- Exercise objective
Each record below must be written out again in exactly the same form.

====== Task input

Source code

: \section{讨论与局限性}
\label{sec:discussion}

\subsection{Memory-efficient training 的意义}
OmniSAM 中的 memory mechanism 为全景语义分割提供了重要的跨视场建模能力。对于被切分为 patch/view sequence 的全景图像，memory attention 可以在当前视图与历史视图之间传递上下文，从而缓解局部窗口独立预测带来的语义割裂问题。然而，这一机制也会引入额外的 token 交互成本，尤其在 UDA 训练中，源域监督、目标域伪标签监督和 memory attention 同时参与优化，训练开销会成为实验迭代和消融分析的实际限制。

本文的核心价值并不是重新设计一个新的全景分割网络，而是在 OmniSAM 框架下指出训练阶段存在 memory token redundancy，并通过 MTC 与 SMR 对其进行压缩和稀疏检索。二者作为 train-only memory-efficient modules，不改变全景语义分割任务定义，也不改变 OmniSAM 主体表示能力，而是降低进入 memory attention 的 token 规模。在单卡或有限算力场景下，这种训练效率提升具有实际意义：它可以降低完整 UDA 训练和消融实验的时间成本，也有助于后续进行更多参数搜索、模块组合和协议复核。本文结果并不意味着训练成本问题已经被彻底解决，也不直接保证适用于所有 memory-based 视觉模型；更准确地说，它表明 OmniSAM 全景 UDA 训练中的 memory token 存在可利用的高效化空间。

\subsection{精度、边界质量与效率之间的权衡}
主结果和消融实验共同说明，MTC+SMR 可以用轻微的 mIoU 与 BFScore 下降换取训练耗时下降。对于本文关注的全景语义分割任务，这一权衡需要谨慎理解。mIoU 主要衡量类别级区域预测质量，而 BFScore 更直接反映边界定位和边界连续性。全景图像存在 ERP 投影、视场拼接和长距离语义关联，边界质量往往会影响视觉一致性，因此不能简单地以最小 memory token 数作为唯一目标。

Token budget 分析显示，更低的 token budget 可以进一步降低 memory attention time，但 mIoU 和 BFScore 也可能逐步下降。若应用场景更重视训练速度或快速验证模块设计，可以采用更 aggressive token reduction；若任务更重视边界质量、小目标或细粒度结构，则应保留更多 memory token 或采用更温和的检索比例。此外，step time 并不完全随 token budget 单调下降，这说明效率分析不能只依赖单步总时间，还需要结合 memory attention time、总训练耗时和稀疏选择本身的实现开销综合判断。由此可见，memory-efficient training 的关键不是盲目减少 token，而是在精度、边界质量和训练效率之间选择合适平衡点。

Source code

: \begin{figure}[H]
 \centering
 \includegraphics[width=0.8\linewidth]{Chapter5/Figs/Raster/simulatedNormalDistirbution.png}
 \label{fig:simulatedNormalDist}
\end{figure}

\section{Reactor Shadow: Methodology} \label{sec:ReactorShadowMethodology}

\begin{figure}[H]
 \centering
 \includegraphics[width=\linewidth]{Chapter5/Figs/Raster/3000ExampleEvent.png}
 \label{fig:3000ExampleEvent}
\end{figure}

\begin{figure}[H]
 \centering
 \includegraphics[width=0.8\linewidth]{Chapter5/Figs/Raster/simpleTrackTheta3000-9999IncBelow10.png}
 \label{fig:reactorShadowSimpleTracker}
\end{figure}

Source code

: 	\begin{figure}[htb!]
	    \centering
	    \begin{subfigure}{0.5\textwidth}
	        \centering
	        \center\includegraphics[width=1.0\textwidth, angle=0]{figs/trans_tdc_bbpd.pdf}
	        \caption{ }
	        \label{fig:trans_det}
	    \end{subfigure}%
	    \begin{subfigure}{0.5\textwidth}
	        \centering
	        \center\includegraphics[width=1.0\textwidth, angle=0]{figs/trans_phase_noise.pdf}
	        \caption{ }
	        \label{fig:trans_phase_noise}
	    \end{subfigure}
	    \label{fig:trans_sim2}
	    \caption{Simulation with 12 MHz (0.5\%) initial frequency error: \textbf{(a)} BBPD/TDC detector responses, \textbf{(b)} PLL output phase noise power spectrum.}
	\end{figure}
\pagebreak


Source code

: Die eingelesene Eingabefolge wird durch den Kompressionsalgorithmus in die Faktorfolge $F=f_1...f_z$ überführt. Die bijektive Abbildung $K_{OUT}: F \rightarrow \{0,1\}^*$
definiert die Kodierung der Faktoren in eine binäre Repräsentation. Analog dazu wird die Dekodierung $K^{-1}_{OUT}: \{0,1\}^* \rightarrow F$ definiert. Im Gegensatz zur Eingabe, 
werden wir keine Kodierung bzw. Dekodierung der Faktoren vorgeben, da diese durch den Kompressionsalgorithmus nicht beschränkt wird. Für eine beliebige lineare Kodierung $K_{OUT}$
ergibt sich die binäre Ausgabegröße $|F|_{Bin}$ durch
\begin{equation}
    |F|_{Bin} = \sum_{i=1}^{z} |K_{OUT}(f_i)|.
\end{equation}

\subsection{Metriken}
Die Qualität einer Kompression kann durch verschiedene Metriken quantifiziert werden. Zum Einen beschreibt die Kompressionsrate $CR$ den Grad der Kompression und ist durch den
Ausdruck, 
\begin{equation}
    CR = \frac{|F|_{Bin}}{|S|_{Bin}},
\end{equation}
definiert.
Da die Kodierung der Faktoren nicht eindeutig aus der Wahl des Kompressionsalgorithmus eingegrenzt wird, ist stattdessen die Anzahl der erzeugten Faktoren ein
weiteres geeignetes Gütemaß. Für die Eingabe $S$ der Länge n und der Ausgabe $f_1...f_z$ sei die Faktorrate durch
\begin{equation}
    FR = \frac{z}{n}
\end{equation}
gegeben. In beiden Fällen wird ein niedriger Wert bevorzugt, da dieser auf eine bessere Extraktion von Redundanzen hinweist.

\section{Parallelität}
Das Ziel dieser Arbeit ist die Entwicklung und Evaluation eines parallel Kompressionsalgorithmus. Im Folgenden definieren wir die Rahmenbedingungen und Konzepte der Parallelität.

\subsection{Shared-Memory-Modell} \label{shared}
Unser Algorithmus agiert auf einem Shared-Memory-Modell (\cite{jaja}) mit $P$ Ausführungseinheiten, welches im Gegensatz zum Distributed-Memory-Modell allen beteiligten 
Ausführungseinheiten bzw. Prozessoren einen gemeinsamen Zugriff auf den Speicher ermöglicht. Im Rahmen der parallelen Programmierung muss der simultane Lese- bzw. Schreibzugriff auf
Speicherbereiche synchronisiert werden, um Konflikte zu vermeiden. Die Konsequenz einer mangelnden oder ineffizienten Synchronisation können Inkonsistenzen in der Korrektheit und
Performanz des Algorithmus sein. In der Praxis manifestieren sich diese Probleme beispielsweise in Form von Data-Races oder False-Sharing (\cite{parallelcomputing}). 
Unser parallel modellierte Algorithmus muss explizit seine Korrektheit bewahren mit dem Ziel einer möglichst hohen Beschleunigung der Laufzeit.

============

- Expected answer
Source code

: \section{讨论与局限性}
\label{sec:discussion}

\subsection{Memory-efficient training 的意义}
OmniSAM 中的 memory mechanism 为全景语义分割提供了重要的跨视场建模能力。对于被切分为 patch/view sequence 的全景图像，memory attention 可以在当前视图与历史视图之间传递上下文，从而缓解局部窗口独立预测带来的语义割裂问题。然而，这一机制也会引入额外的 token 交互成本，尤其在 UDA 训练中，源域监督、目标域伪标签监督和 memory attention 同时参与优化，训练开销会成为实验迭代和消融分析的实际限制。

本文的核心价值并不是重新设计一个新的全景分割网络，而是在 OmniSAM 框架下指出训练阶段存在 memory token redundancy，并通过 MTC 与 SMR 对其进行压缩和稀疏检索。二者作为 train-only memory-efficient modules，不改变全景语义分割任务定义，也不改变 OmniSAM 主体表示能力，而是降低进入 memory attention 的 token 规模。在单卡或有限算力场景下，这种训练效率提升具有实际意义：它可以降低完整 UDA 训练和消融实验的时间成本，也有助于后续进行更多参数搜索、模块组合和协议复核。本文结果并不意味着训练成本问题已经被彻底解决，也不直接保证适用于所有 memory-based 视觉模型；更准确地说，它表明 OmniSAM 全景 UDA 训练中的 memory token 存在可利用的高效化空间。

\subsection{精度、边界质量与效率之间的权衡}
主结果和消融实验共同说明，MTC+SMR 可以用轻微的 mIoU 与 BFScore 下降换取训练耗时下降。对于本文关注的全景语义分割任务，这一权衡需要谨慎理解。mIoU 主要衡量类别级区域预测质量，而 BFScore 更直接反映边界定位和边界连续性。全景图像存在 ERP 投影、视场拼接和长距离语义关联，边界质量往往会影响视觉一致性，因此不能简单地以最小 memory token 数作为唯一目标。

Token budget 分析显示，更低的 token budget 可以进一步降低 memory attention time，但 mIoU 和 BFScore 也可能逐步下降。若应用场景更重视训练速度或快速验证模块设计，可以采用更 aggressive token reduction；若任务更重视边界质量、小目标或细粒度结构，则应保留更多 memory token 或采用更温和的检索比例。此外，step time 并不完全随 token budget 单调下降，这说明效率分析不能只依赖单步总时间，还需要结合 memory attention time、总训练耗时和稀疏选择本身的实现开销综合判断。由此可见，memory-efficient training 的关键不是盲目减少 token，而是在精度、边界质量和训练效率之间选择合适平衡点。

Source code

: \begin{figure}[H]
 \centering
 \includegraphics[width=0.8\linewidth]{Chapter5/Figs/Raster/simulatedNormalDistirbution.png}
 \label{fig:simulatedNormalDist}
\end{figure}

\section{Reactor Shadow: Methodology} \label{sec:ReactorShadowMethodology}

\begin{figure}[H]
 \centering
 \includegraphics[width=\linewidth]{Chapter5/Figs/Raster/3000ExampleEvent.png}
 \label{fig:3000ExampleEvent}
\end{figure}

\begin{figure}[H]
 \centering
 \includegraphics[width=0.8\linewidth]{Chapter5/Figs/Raster/simpleTrackTheta3000-9999IncBelow10.png}
 \label{fig:reactorShadowSimpleTracker}
\end{figure}

Source code

: 	\begin{figure}[htb!]
	    \centering
	    \begin{subfigure}{0.5\textwidth}
	        \centering
	        \center\includegraphics[width=1.0\textwidth, angle=0]{figs/trans_tdc_bbpd.pdf}
	        \caption{ }
	        \label{fig:trans_det}
	    \end{subfigure}%
	    \begin{subfigure}{0.5\textwidth}
	        \centering
	        \center\includegraphics[width=1.0\textwidth, angle=0]{figs/trans_phase_noise.pdf}
	        \caption{ }
	        \label{fig:trans_phase_noise}
	    \end{subfigure}
	    \label{fig:trans_sim2}
	    \caption{Simulation with 12 MHz (0.5\%) initial frequency error: \textbf{(a)} BBPD/TDC detector responses, \textbf{(b)} PLL output phase noise power spectrum.}
	\end{figure}
\pagebreak


Source code

: Die eingelesene Eingabefolge wird durch den Kompressionsalgorithmus in die Faktorfolge $F=f_1...f_z$ überführt. Die bijektive Abbildung $K_{OUT}: F \rightarrow \{0,1\}^*$
definiert die Kodierung der Faktoren in eine binäre Repräsentation. Analog dazu wird die Dekodierung $K^{-1}_{OUT}: \{0,1\}^* \rightarrow F$ definiert. Im Gegensatz zur Eingabe, 
werden wir keine Kodierung bzw. Dekodierung der Faktoren vorgeben, da diese durch den Kompressionsalgorithmus nicht beschränkt wird. Für eine beliebige lineare Kodierung $K_{OUT}$
ergibt sich die binäre Ausgabegröße $|F|_{Bin}$ durch
\begin{equation}
    |F|_{Bin} = \sum_{i=1}^{z} |K_{OUT}(f_i)|.
\end{equation}

\subsection{Metriken}
Die Qualität einer Kompression kann durch verschiedene Metriken quantifiziert werden. Zum Einen beschreibt die Kompressionsrate $CR$ den Grad der Kompression und ist durch den
Ausdruck, 
\begin{equation}
    CR = \frac{|F|_{Bin}}{|S|_{Bin}},
\end{equation}
definiert.
Da die Kodierung der Faktoren nicht eindeutig aus der Wahl des Kompressionsalgorithmus eingegrenzt wird, ist stattdessen die Anzahl der erzeugten Faktoren ein
weiteres geeignetes Gütemaß. Für die Eingabe $S$ der Länge n und der Ausgabe $f_1...f_z$ sei die Faktorrate durch
\begin{equation}
    FR = \frac{z}{n}
\end{equation}
gegeben. In beiden Fällen wird ein niedriger Wert bevorzugt, da dieser auf eine bessere Extraktion von Redundanzen hinweist.

\section{Parallelität}
Das Ziel dieser Arbeit ist die Entwicklung und Evaluation eines parallel Kompressionsalgorithmus. Im Folgenden definieren wir die Rahmenbedingungen und Konzepte der Parallelität.

\subsection{Shared-Memory-Modell} \label{shared}
Unser Algorithmus agiert auf einem Shared-Memory-Modell (\cite{jaja}) mit $P$ Ausführungseinheiten, welches im Gegensatz zum Distributed-Memory-Modell allen beteiligten 
Ausführungseinheiten bzw. Prozessoren einen gemeinsamen Zugriff auf den Speicher ermöglicht. Im Rahmen der parallelen Programmierung muss der simultane Lese- bzw. Schreibzugriff auf
Speicherbereiche synchronisiert werden, um Konflikte zu vermeiden. Die Konsequenz einer mangelnden oder ineffizienten Synchronisation können Inkonsistenzen in der Korrektheit und
Performanz des Algorithmus sein. In der Praxis manifestieren sich diese Probleme beispielsweise in Form von Data-Races oder False-Sharing (\cite{parallelcomputing}). 
Unser parallel modellierte Algorithmus muss explizit seine Korrektheit bewahren mit dem Ziel einer möglichst hohen Beschleunigung der Laufzeit.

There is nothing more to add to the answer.